The ordinance states that no golf course or open space within an approved planned residential development shall be subdivided or otherwise modified for additional residential units or new commercial uses within the PRD.
The ordinance came out of a particular planning board application by Sea Oaks Country Club and golf course owner Joseph Mezzina, who came before the board in the spring of this year for permits to erect 29 townhouses on part of the10th hole and driving range of his golf course.
His professionals, his attorney and engineers, held that there was sufficient open space within the entire Sea Oaks development to allow them to construct a separate PRD within the already developed PRD. This was termed a “loophole” in the PRD ordinance. Mezzina did not develop the housing in the Sea Oaks PRD, but residents there who purchased homes from K. Hovnanian said they had been sold their homes on a golf course for a premium and had reason to believe the golf course would not be changed. On June 7, the Little Egg Harbor Planning Board agreed with the residents and denied the application for townhouses on the portion of the golf course. The next day, Mezzina, speaking through his attorney, Howard Butensky, said he may appeal the decision to Superior Court or come back to the planning board with a larger housing plan.
The ordinance to close the loophole in the PRD would not apply to Mezzina’s case if it goes to appeal and wins.
However, during the township meeting, a resident of Sea Oaks asked if new developments would fall under the amended ordinance, and the answer of “yes” seemed to cover any new site plan that Mezzina might bring.
The amended ordinance also covers any other PRD in the township, such as Sunrise Bay, Cranberry Creek and Harbor Bay. PRDs are special zones that allow denser development than is normally permitted in the township in exchange for preserved open space. It used to be called cluster housing.
When asked by a member of the audience if an ordinance could be appealed, Committeeman Art Midgley said there was a 45-day window for appeal to Superior Court.
Sea Oaks resident Fred Loehfelm asked if the ordinance could apply retroactively to the 16 townhouses Mezzina received approval for in 2004 but has not started yet. Those were approved on a former putting range, as was the Inn at Sea Oaks, which has been built.

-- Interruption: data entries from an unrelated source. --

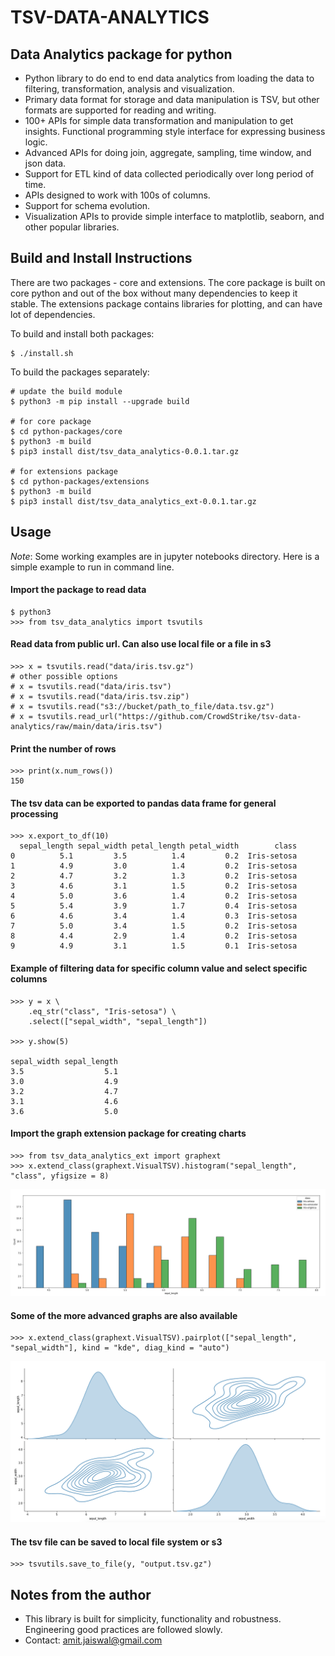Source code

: # TSV-DATA-ANALYTICS 

## Data Analytics package for python
 * Python library to do end to end data analytics from loading the data to filtering, transformation, analysis and visualization.
 * Primary data format for storage and data manipulation is TSV, but other formats are supported for reading and writing.
 * 100+ APIs for simple data transformation and manipulation to get insights. Functional programming style interface for expressing business logic.
 * Advanced APIs for doing join, aggregate, sampling, time window, and json data.
 * Support for ETL kind of data collected periodically over long period of time.
 * APIs designed to work with 100s of columns.
 * Support for schema evolution.
 * Visualization APIs to provide simple interface to matplotlib, seaborn, and other popular libraries.

## Build and Install Instructions
There are two packages - core and extensions. The core package is built on core python and out of the box without many dependencies
to keep it stable. The extensions package contains libraries for plotting, and can have lot of dependencies.

To build and install both packages:
```
$ ./install.sh
```

To build the packages separately: 
```
# update the build module
$ python3 -m pip install --upgrade build

# for core package
$ cd python-packages/core
$ python3 -m build
$ pip3 install dist/tsv_data_analytics-0.0.1.tar.gz

# for extensions package
$ cd python-packages/extensions
$ python3 -m build
$ pip3 install dist/tsv_data_analytics_ext-0.0.1.tar.gz
```

## Usage
*Note*: Some working examples are in jupyter notebooks directory. Here is a simple example to run in command line.

#### Import the package to read data
```
$ python3
>>> from tsv_data_analytics import tsvutils
```

#### Read data from public url. Can also use local file or a file in s3
```
>>> x = tsvutils.read("data/iris.tsv.gz")
# other possible options
# x = tsvutils.read("data/iris.tsv")
# x = tsvutils.read("data/iris.tsv.zip")
# x = tsvutils.read("s3://bucket/path_to_file/data.tsv.gz")
# x = tsvutils.read_url("https://github.com/CrowdStrike/tsv-data-analytics/raw/main/data/iris.tsv")
```
#### Print the number of rows
```
>>> print(x.num_rows())
150
```

#### The tsv data can be exported to pandas data frame for general processing
```
>>> x.export_to_df(10)
  sepal_length sepal_width petal_length petal_width        class
0          5.1         3.5          1.4         0.2  Iris-setosa
1          4.9         3.0          1.4         0.2  Iris-setosa
2          4.7         3.2          1.3         0.2  Iris-setosa
3          4.6         3.1          1.5         0.2  Iris-setosa
4          5.0         3.6          1.4         0.2  Iris-setosa
5          5.4         3.9          1.7         0.4  Iris-setosa
6          4.6         3.4          1.4         0.3  Iris-setosa
7          5.0         3.4          1.5         0.2  Iris-setosa
8          4.4         2.9          1.4         0.2  Iris-setosa
9          4.9         3.1          1.5         0.1  Iris-setosa
```

#### Example of filtering data for specific column value and select specific columns
```
>>> y = x \
    .eq_str("class", "Iris-setosa") \
    .select(["sepal_width", "sepal_length"])

>>> y.show(5)

sepal_width	sepal_length
3.5        	         5.1
3.0        	         4.9
3.2        	         4.7
3.1        	         4.6
3.6        	         5.0
```
#### Import the graph extension package for creating charts
```
>>> from tsv_data_analytics_ext import graphext
>>> x.extend_class(graphext.VisualTSV).histogram("sepal_length", "class", yfigsize = 8)
```
![iris sepal_width histogram](images/iris-hist.png)

#### Some of the more advanced graphs are also available
```
>>> x.extend_class(graphext.VisualTSV).pairplot(["sepal_length", "sepal_width"], kind = "kde", diag_kind = "auto")
```
![iris sepal_width pairplot](images/iris-pairplot.png)

#### The tsv file can be saved to local file system or s3
```
>>> tsvutils.save_to_file(y, "output.tsv.gz")
```
## Notes from the author
* This library is built for simplicity, functionality and robustness. Engineering good practices are followed slowly.
* Contact: amit.jaiswal@gmail.com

The township attorney said no, land use laws did not allow that.
Loehfelm also wanted to know how long Mezzina’s application was good for and was told that starting with the economic downturn, applications have been given extensions by the governor as a way to try to keep the economy going. Normally, an approval is good for only five years before an applicant must reapply.

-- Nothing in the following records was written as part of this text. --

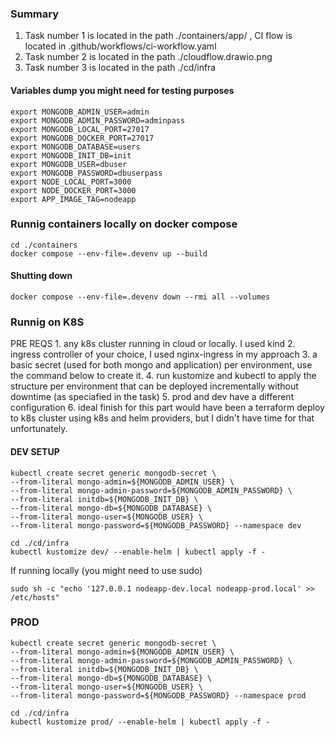 <h3>Summary</h3>

1. Task number 1 is located in the path ./containers/app/ , CI flow is located in .github/workflows/ci-workflow.yaml
2. Task number 2 is located in the path ./cloudflow.drawio.png
3. Task number 3 is located in the path ./cd/infra


<h4>Variables dump you might need for testing purposes</h4>

```
export MONGODB_ADMIN_USER=admin
export MONGODB_ADMIN_PASSWORD=adminpass
export MONGODB_LOCAL_PORT=27017
export MONGODB_DOCKER_PORT=27017
export MONGODB_DATABASE=users
export MONGODB_INIT_DB=init
export MONGODB_USER=dbuser
export MONGODB_PASSWORD=dbuserpass
export NODE_LOCAL_PORT=3000
export NODE_DOCKER_PORT=3000
export APP_IMAGE_TAG=nodeapp
```

<h3>Runnig containers locally on docker compose</h3>

```
cd ./containers
docker compose --env-file=.devenv up --build
```

<h4>Shutting down</h4>

```
docker compose --env-file=.devenv down --rmi all --volumes
```

<h3>Runnig on K8S</h3>
PRE REQS 
1. any k8s cluster running in cloud or locally. I used kind
2. ingress controller of your choice, I used nginx-ingress in my approach
3. a basic secret (used for both mongo and application) per environment, use the command below to create it.
4. run kustomize and kubectl to apply the structure per environment that can be deployed incrementally without downtime (as speciafied in the task)
5. prod and dev have a different configuration
6. ideal finish for this part would have been a terraform deploy to k8s cluster using k8s and helm providers, but I didn't have time for that unfortunately. 

<h4>DEV SETUP</h4>

```
kubectl create secret generic mongodb-secret \
--from-literal mongo-admin=${MONGODB_ADMIN_USER} \
--from-literal mongo-admin-password=${MONGODB_ADMIN_PASSWORD} \
--from-literal initdb=${MONGODB_INIT_DB} \
--from-literal mongo-db=${MONGODB_DATABASE} \
--from-literal mongo-user=${MONGODB_USER} \
--from-literal mongo-password=${MONGODB_PASSWORD} --namespace dev

cd ./cd/infra
kubectl kustomize dev/ --enable-helm | kubectl apply -f -
```

If running locally (you might need to use sudo)

```
sudo sh -c "echo '127.0.0.1 nodeapp-dev.local nodeapp-prod.local' >> /etc/hosts"
```


<h3>PROD</h3>

```
kubectl create secret generic mongodb-secret \
--from-literal mongo-admin=${MONGODB_ADMIN_USER} \
--from-literal mongo-admin-password=${MONGODB_ADMIN_PASSWORD} \
--from-literal initdb=${MONGODB_INIT_DB} \
--from-literal mongo-db=${MONGODB_DATABASE} \
--from-literal mongo-user=${MONGODB_USER} \
--from-literal mongo-password=${MONGODB_PASSWORD} --namespace prod

cd ./cd/infra
kubectl kustomize prod/ --enable-helm | kubectl apply -f -
```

Resident Nick Suhr thanked the committee for their efforts to maintain his development as it is. “I’ve lived on the most beautiful piece of property in the township for eight years,” he said.
Deputy Mayor Ray Gormley thanked the residents of Sea Oaks for their tenacity in returning week after week to the planning board while the application was before it. “It shows you really care about your community,” he said.
Mayor John Kehm reminded the public that the second municipal meeting in July will be held on Monday, July 23, at 5 p.m. to allow members of the committee to volunteer during the four days of carnival, July 25 to 28 from 5 to 10 p.m. at the George J. Mitchell Elementary School grounds. The carnival raises money for the township recreation committee and Tuckerton Masonic Lodge #4.
Assistant Township Business Administrator Michael Fromosky told the public that the township is moving forward with four additional bus shelters to be installed at various locations, including one near Mystic Shores, provided free of charge by New Jersey Public Transit.
The township committee also rehired a patrolman who had been let go during the economic downturn. Officer Joseph Falkiewicz was rehired as a patrol officer. “Joe was next on our re-employment list,” said Police Chief Richard Buzby. “When he was with us and while he has been working for the state (as a parks officer), he has been a very good police officer. He’s a good producer and a self-starter and is popular with his colleagues and in the community.
“He’s going to be an asset to the township as we plan and staff our anti-crime initiative.”
The committee and public gave a round of applause.
In other business, the township rejected bids for constructing a concession stand and restroom facility on the Little Egg Harbor recreation fields. Township Engineer Jim Oris said they came in too high, and he was given permission to go out to bid once more.
Public works Acting Superintendent Patrick Donnelly was congratulated for passing his superintendent civil service test. Donnelly was lauded for the fine job he has been doing for the township, in particular setting up an expanded recycling facility that now includes composting equipment.
Gormley reminded residents and lawn care professionals that they may bring their grass clippings and brush for composting.